Start of Study material
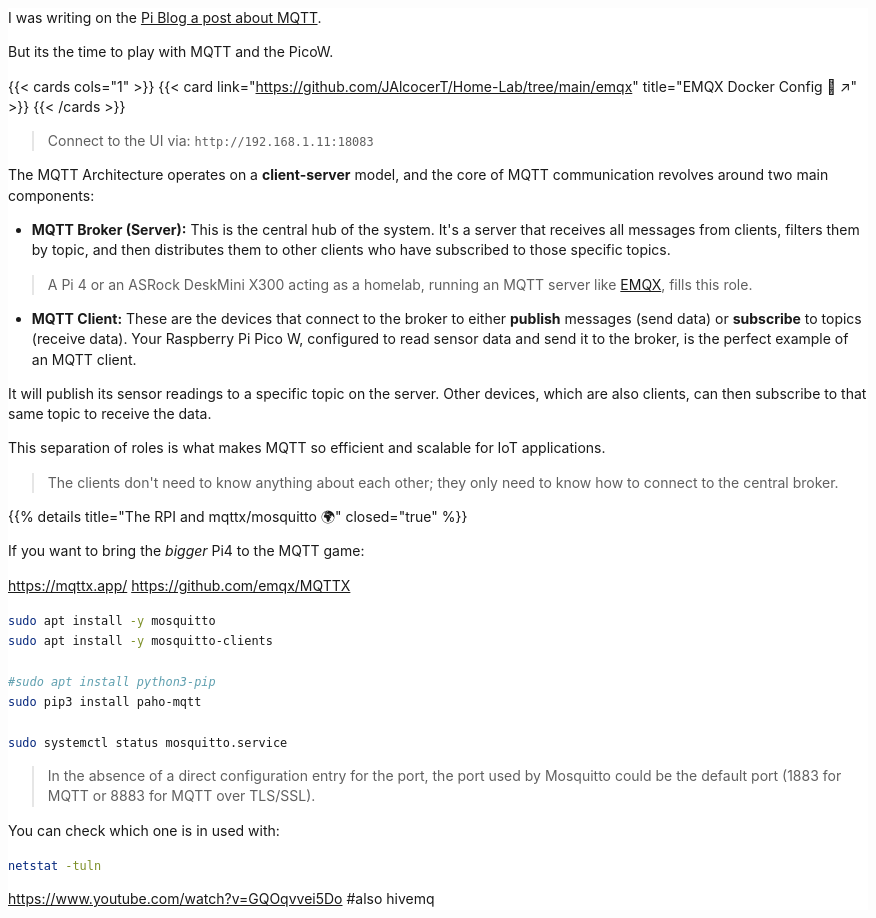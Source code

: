I was writing on the [Pi Blog a post about MQTT](https://jalcocert.github.io/RPi/posts/rpi-mqtt/).

But its the time to play with MQTT and the PicoW.

{{< cards cols="1" >}}
  {{< card link="https://github.com/JAlcocerT/Home-Lab/tree/main/emqx" title="EMQX Docker Config 🐋 ↗" >}}
{{< /cards >}}

> Connect to the UI via: `http://192.168.1.11:18083`

The MQTT Architecture operates on a **client-server** model, and the core of MQTT communication revolves around two main components:

* **MQTT Broker (Server):** This is the central hub of the system. It's a server that receives all messages from clients, filters them by topic, and then distributes them to other clients who have subscribed to those specific topics. 

> A Pi 4 or an ASRock DeskMini X300 acting as a homelab, running an MQTT server like [EMQX](https://github.com/JAlcocerT/Home-Lab/tree/main/emqx), fills this role. 

* **MQTT Client:** These are the devices that connect to the broker to either **publish** messages (send data) or **subscribe** to topics (receive data). Your Raspberry Pi Pico W, configured to read sensor data and send it to the broker, is the perfect example of an MQTT client.

 It will publish its sensor readings to a specific topic on the server. Other devices, which are also clients, can then subscribe to that same topic to receive the data.

This separation of roles is what makes MQTT so efficient and scalable for IoT applications. 

> The clients don't need to know anything about each other; they only need to know how to connect to the central broker. 

{{% details title="The RPI and mqttx/mosquitto 🌍" closed="true" %}}

If you want to bring the *bigger* Pi4 to the MQTT game:

<https://mqttx.app/>
<https://github.com/emqx/MQTTX>

```sh
sudo apt install -y mosquitto
sudo apt install -y mosquitto-clients

#sudo apt install python3-pip
sudo pip3 install paho-mqtt

sudo systemctl status mosquitto.service
```

> In the absence of a direct configuration entry for the port, the port used by Mosquitto could be the default port (1883 for MQTT or 8883 for MQTT over TLS/SSL).

You can check which one is in used with: 

```sh
netstat -tuln
```

<https://www.youtube.com/watch?v=GQOqvvei5Do> #also hivemq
End of Study material
Pick out, from the lines above, every one that contains the string "title".

Solved problem |
  {{< card link="https://github.com/JAlcocerT/Home-Lab/tree/main/emqx" title="EMQX Docker Config 🐋 ↗" >}}
{{% details title="The RPI and mqttx/mosquitto 🌍" closed="true" %}}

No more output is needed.